La loi sur l’asile de 1979 a été soumise à une révision totale en 1998. Entre 1999 et 2014, celle-ci a connu d’importants changements par le biais de nombreuses révisions partielles. Parmi ces changements, les adaptations de la loi sur l’asile dans les processus d’adoption de la loi sur les étrangers et d’association à l’espace Schengen/ Dublin ont été les plus significatives. La LEtr et l’association à Schengen/Dublin ont été confirmées en votation populaire en 2005 et 2006. Durant cette phase d’évolutions, trois éléments ont joué un rôle prépondérant.
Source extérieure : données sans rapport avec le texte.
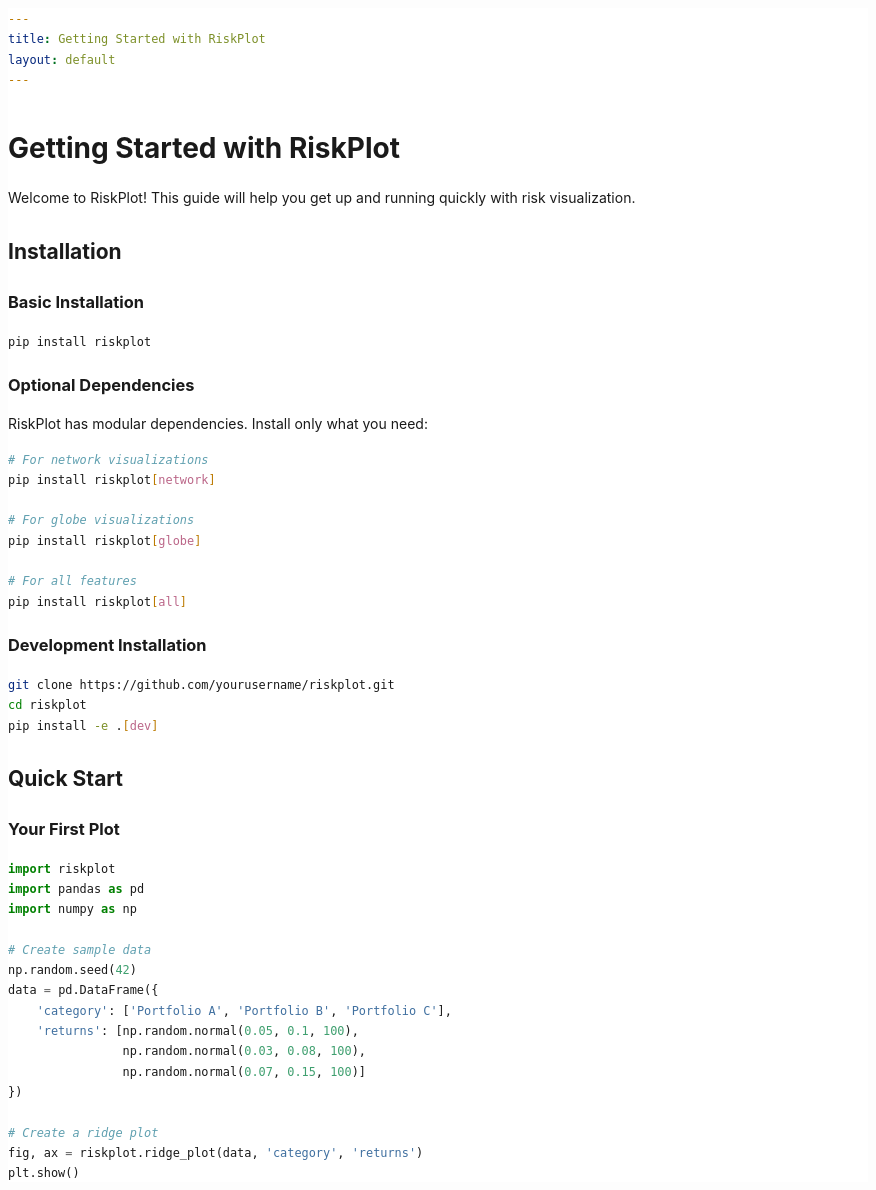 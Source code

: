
 ```yaml
---
title: Getting Started with RiskPlot
layout: default
---
```


# Getting Started with RiskPlot

Welcome to RiskPlot! This guide will help you get up and running quickly with risk visualization.

## Installation

### Basic Installation

```bash
pip install riskplot
```

### Optional Dependencies

RiskPlot has modular dependencies. Install only what you need:

```bash
# For network visualizations
pip install riskplot[network]

# For globe visualizations
pip install riskplot[globe]

# For all features
pip install riskplot[all]
```

### Development Installation

```bash
git clone https://github.com/yourusername/riskplot.git
cd riskplot
pip install -e .[dev]
```

## Quick Start

### Your First Plot

```python
import riskplot
import pandas as pd
import numpy as np

# Create sample data
np.random.seed(42)
data = pd.DataFrame({
    'category': ['Portfolio A', 'Portfolio B', 'Portfolio C'],
    'returns': [np.random.normal(0.05, 0.1, 100),
                np.random.normal(0.03, 0.08, 100),
                np.random.normal(0.07, 0.15, 100)]
})

# Create a ridge plot
fig, ax = riskplot.ridge_plot(data, 'category', 'returns')
plt.show()
```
Premièrement, le domaine de l’asile a fait l’objet d’initiatives populaires visant directement les requérants d’asile et d’autres propositions traitant plus généralement des conditions d’entrée et de séjour des ressortissants étrangers. En 2002, l’initiative populaire « contre les abus du droit d’asile » lancée par l’UDC a été rejetée d’extrême justesse par 50.1 % des voix en votation populaire. L’initiative puisait sa source dans la crise du Kosovo, une période difficile durant laquelle de très nombreuses personnes déplacées cherchaient une protection en Suisse. Pour le Conseil fédéral et la majorité des partis politiques, son rejet de justesse était un signe révélateur que de nombreux citoyens souhaitaient de nouveaux durcissements de la loi sur l’asile. De manière plus générale, l’initiative sur le renvoi des étrangers criminels (acceptée par le peuple et les cantons en 2010) et l’initiative contre l’immigration de masse (acceptée par le peuple et les cantons en 2014) sont particulièrement symptomatiques de la pression politique qui s’exerce sur la thématique générale de la migration en Suisse.
Deuxièmement, la loi sur l’asile a été durcie pour raison d’économie sur le budget fédéral. A titre d’exemple, le régime de l’aide sociale a été durablement modifié et une forte pression continue à s’exercer demandant l’exclusion de l’aide sociale des personnes relevant de l’asile. Le passage de l’aide sociale à l’aide d’urgence est devenu pratique courante dans le domaine de l’asile. En 2005, le Parlement fédéral avait même proposé d’exclure de l’aide d’urgence les requérants déboutés qui refussaient de coopérer. En même temps, le Tribunal fédéral a jugé dans un cas d’espèce que l’exclusion de l’aide d’urgence était contraire à la Constitution. 2Cette décision [29]a poussé les Chambres fédérales à retirer cette proposition. Plusieurs propositions discutées dans le domaine mettent directement en jeu la répartition des compétences entre les cantons et la Confédération. De manière générale, ces propositions illustrent le changement de paradigme dans le domaine de l’aide sociale pour l’asile et le nécessaire dialogue qui s’engage entre autorités judiciaires et pouvoirs politiques.